YOUR ASSIGNMENT
Repeat each record word for word. Leave nothing out.

┌──

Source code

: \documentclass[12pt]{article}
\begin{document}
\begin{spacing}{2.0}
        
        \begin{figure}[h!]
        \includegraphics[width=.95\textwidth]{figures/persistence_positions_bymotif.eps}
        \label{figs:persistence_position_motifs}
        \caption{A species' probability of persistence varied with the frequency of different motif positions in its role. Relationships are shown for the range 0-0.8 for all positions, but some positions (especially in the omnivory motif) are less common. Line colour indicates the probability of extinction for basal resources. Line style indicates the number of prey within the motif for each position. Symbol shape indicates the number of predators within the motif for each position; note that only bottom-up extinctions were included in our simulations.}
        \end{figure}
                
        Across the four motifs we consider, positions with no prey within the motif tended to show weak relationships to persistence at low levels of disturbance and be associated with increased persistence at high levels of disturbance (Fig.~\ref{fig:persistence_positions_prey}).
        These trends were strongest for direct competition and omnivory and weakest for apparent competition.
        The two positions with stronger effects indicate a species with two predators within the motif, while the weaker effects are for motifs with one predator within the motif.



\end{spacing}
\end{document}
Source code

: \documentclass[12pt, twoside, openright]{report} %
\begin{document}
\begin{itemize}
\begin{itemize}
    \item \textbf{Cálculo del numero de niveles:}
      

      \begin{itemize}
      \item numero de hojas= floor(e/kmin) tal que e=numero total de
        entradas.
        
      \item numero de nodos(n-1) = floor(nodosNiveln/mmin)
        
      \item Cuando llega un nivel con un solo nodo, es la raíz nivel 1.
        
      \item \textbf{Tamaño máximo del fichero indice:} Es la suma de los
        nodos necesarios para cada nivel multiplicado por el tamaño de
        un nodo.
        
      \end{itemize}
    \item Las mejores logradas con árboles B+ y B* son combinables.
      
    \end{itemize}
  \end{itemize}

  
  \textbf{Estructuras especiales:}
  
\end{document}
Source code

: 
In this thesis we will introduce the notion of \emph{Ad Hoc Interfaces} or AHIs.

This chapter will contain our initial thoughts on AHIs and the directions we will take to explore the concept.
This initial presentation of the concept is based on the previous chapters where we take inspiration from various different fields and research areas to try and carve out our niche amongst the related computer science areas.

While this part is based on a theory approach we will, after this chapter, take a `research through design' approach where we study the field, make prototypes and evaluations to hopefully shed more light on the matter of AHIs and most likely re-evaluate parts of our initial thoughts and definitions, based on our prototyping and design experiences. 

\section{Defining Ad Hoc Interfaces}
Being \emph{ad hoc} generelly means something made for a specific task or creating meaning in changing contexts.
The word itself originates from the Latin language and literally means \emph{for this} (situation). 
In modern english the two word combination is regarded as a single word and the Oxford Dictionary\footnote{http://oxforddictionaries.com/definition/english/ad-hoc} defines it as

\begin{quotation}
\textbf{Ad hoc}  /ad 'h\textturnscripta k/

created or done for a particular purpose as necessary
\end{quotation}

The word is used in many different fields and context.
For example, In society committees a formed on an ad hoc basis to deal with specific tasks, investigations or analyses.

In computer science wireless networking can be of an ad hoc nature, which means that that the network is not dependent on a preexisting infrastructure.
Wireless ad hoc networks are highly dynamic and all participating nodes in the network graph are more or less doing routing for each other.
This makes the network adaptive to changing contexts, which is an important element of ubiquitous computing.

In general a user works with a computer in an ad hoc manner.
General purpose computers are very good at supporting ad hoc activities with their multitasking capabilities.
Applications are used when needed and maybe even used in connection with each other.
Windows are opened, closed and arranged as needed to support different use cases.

└──

WRITTEN ANSWER
Source code

: \documentclass[12pt]{article}
\begin{document}
\begin{spacing}{2.0}
        
        \begin{figure}[h!]
        \includegraphics[width=.95\textwidth]{figures/persistence_positions_bymotif.eps}
        \label{figs:persistence_position_motifs}
        \caption{A species' probability of persistence varied with the frequency of different motif positions in its role. Relationships are shown for the range 0-0.8 for all positions, but some positions (especially in the omnivory motif) are less common. Line colour indicates the probability of extinction for basal resources. Line style indicates the number of prey within the motif for each position. Symbol shape indicates the number of predators within the motif for each position; note that only bottom-up extinctions were included in our simulations.}
        \end{figure}
                
        Across the four motifs we consider, positions with no prey within the motif tended to show weak relationships to persistence at low levels of disturbance and be associated with increased persistence at high levels of disturbance (Fig.~\ref{fig:persistence_positions_prey}).
        These trends were strongest for direct competition and omnivory and weakest for apparent competition.
        The two positions with stronger effects indicate a species with two predators within the motif, while the weaker effects are for motifs with one predator within the motif.



\end{spacing}
\end{document}
Source code

: \documentclass[12pt, twoside, openright]{report} %
\begin{document}
\begin{itemize}
\begin{itemize}
    \item \textbf{Cálculo del numero de niveles:}
      

      \begin{itemize}
      \item numero de hojas= floor(e/kmin) tal que e=numero total de
        entradas.
        
      \item numero de nodos(n-1) = floor(nodosNiveln/mmin)
        
      \item Cuando llega un nivel con un solo nodo, es la raíz nivel 1.
        
      \item \textbf{Tamaño máximo del fichero indice:} Es la suma de los
        nodos necesarios para cada nivel multiplicado por el tamaño de
        un nodo.
        
      \end{itemize}
    \item Las mejores logradas con árboles B+ y B* son combinables.
      
    \end{itemize}
  \end{itemize}

  
  \textbf{Estructuras especiales:}
  
\end{document}
Source code

: 
In this thesis we will introduce the notion of \emph{Ad Hoc Interfaces} or AHIs.

This chapter will contain our initial thoughts on AHIs and the directions we will take to explore the concept.
This initial presentation of the concept is based on the previous chapters where we take inspiration from various different fields and research areas to try and carve out our niche amongst the related computer science areas.

While this part is based on a theory approach we will, after this chapter, take a `research through design' approach where we study the field, make prototypes and evaluations to hopefully shed more light on the matter of AHIs and most likely re-evaluate parts of our initial thoughts and definitions, based on our prototyping and design experiences. 

\section{Defining Ad Hoc Interfaces}
Being \emph{ad hoc} generelly means something made for a specific task or creating meaning in changing contexts.
The word itself originates from the Latin language and literally means \emph{for this} (situation). 
In modern english the two word combination is regarded as a single word and the Oxford Dictionary\footnote{http://oxforddictionaries.com/definition/english/ad-hoc} defines it as

\begin{quotation}
\textbf{Ad hoc}  /ad 'h\textturnscripta k/

created or done for a particular purpose as necessary
\end{quotation}

The word is used in many different fields and context.
For example, In society committees a formed on an ad hoc basis to deal with specific tasks, investigations or analyses.

In computer science wireless networking can be of an ad hoc nature, which means that that the network is not dependent on a preexisting infrastructure.
Wireless ad hoc networks are highly dynamic and all participating nodes in the network graph are more or less doing routing for each other.
This makes the network adaptive to changing contexts, which is an important element of ubiquitous computing.

In general a user works with a computer in an ad hoc manner.
General purpose computers are very good at supporting ad hoc activities with their multitasking capabilities.
Applications are used when needed and maybe even used in connection with each other.
Windows are opened, closed and arranged as needed to support different use cases.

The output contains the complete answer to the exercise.